Solo show Patria, The Town of Cain and Abel (Patria, il Paese di Caino e Abele) brings a narrative of Italian sectarianism and violence in the second half of the twentieth century to NYC at a time when such a story could not seem more relevant to audiences here as U.S. institutions and norms continue to fracture and divisions deepen. As the play's subtitle suggests, Cain and Abel serve as the microcosmic model for the pitting of a nation's people against one another, and Patria simultaneously represents, like the story of these brothers, a personal, family history. Captivatingly performed by Fabio Banfo, also the production's dramaturg, Patria centers on a small-town innocent known as Abele whose life is impacted and bounded by acts of violence throughout the tumultuous decades of Italy's "Years of Lead." Presented in Italian with English supertitles by Sandra Bajkanovic and Tetyana Bezručenko (translation by Sandra Bajkanovic), Patria's NYC performances are part of the 2026 In Scena! Italian Theater Festival, which runs this year from May 5 through 19 at various venues throughout the five boroughs.

"Boom" is both the first and the final word spoken in Patria, and the differences between those two enunciations mark the emotional distance that the audience travels over the course of this often humorous but ultimately heart-breaking play. Patria begins with Abele interrupting his brother, Caino, leaving home with what in hindsight is a suspiciously heavy suitcase that he says is filled with books. We later learn that the names Abele and Caino were attached to the brothers following a childhood accident that left Abele with some mental impairment and for which Caino was blamed. This time, though, it is Caino who is victimized, blown up on a train in a 1974 bombing that came to be known as the "Italicus massacre." Abele, who is seen as "dumb" because of his accident, refuses to believe that his brother is dead, since there is no body, a conviction that passing years will do nothing to change. From there, Abele thinks up various ways that he might reunite with his brother, from acting on a dream in which the Pope told him to defeat Communism by going on a tv show to forming a 'terrorist' group with his friends from the special needs class at school, and revisits memories such as the heady events of the 1960s, which included his father abandoning the family, and the day of the accident that would brand the brother Caino and Abele. Significantly hampering Abele's efforts, though, and directly connected time and again to historical episodes of violence and crime in Italy, is the fact that, as one character says to Abele, "The last person who ever managed to leave this town was your father."
Fabio Banfo in Patria, The Town of Cain and Abel. Photo courtesy of Mamimo Company.
Banfo of course plays that character and all the others, who in addition to the brothers include their mother and aunt, as well as locals like bar owner Eunice and the town's superannuated mayor. Extremely compelling in Alfredino, which was part of last year's In Scena!
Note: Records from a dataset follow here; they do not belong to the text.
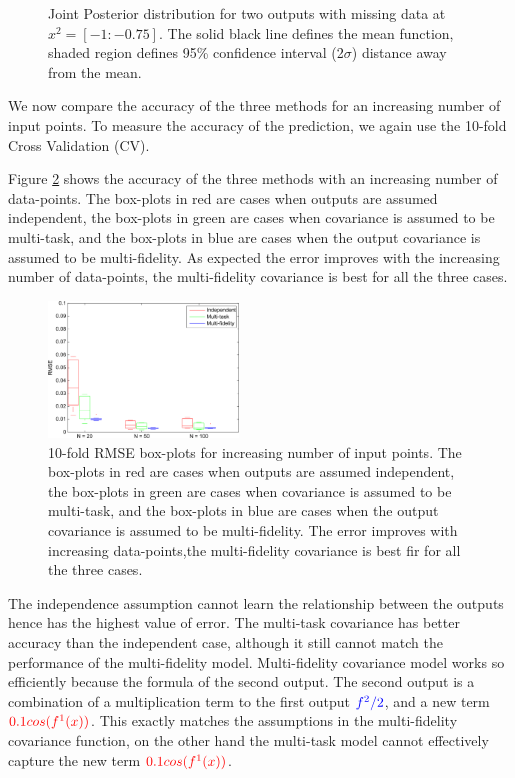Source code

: \begin{figure}[!ht]
       \caption{Joint Posterior distribution for two outputs with missing data at $x^2 = [-1:-0.75]$. The solid black line defines the mean function, shaded region defines 95\% confidence interval (2$\sigma$) distance away from the mean.}
       \label{figJointPosteriorDistribution}
\end{figure}

\begin{mdframed}[hidealllines=true,backgroundcolor=lightgray!20]
We now compare the accuracy of the three methods for an increasing number of input points. To measure the accuracy of the prediction, we again use the 10-fold Cross Validation (CV).   

Figure \ref{subFigboxPlotsToyDataJoint} shows the accuracy of the three methods with an increasing number of data-points. The box-plots in red are cases when outputs are assumed independent, the box-plots in green are cases when covariance is assumed to be multi-task, and the box-plots in blue are cases when the output covariance is assumed to be multi-fidelity. As expected the error improves with the increasing number of data-points, the multi-fidelity covariance is best for all the three cases.
\end{mdframed}

\begin{figure}[!ht]
  \centering
    
        \includegraphics[width=0.45\textwidth]
        {images/part3/boxPlotsToyDataProgressionOverTime}
        \caption{10-fold RMSE box-plots for increasing number of input points. The box-plots in red are cases when outputs are assumed independent, the box-plots in green are cases when covariance is assumed to be multi-task, and the box-plots in blue are cases when the output covariance is assumed to be multi-fidelity. The error improves with increasing data-points,the multi-fidelity covariance is best fir for all the three cases.}
        \label{subFigboxPlotsToyDataJoint}
\end{figure}

The independence assumption cannot learn the relationship between the outputs hence has the highest value of error. The multi-task covariance has better accuracy than the independent case, although it still cannot match the performance of the multi-fidelity model.  Multi-fidelity covariance model works so efficiently because the formula of the second output. The second output is a combination of a multiplication term to the first output $\textcolor{blue}{f^2/2}$, and a new term $\textcolor{red}{0.1cos(f^{1}(x))}$. This exactly matches the assumptions in the multi-fidelity covariance function, on the other hand the multi-task model cannot effectively capture the new term $\textcolor{red}{0.1cos(f^{1}(x))}$.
Festival (you can read our review here), Banfo here conjures men and women, children and adults, priests and criminals with the same spellbinding, protean skill and a few basic props. His whirlwind of a performance is effectively framed by lighting that primarily switches between footlights and a large spotlight and sound design that includes voiceover clips from news media and well-chosen music cues (among which the A-Team theme makes an appearance). In the end, if Patria tells a story of the suffering inflicted by communists, fascists, and the mafia and of being trapped in what Eunice describes as a country of boobs, politics, and mothers suffering for dead sons, it also raises the possibility that blame regarding the brothers' accident was incorrectly assigned and reminds us that things might look very different from other perspectives. And if Cain and Abel may not be so different, what does that imply for the rest of us?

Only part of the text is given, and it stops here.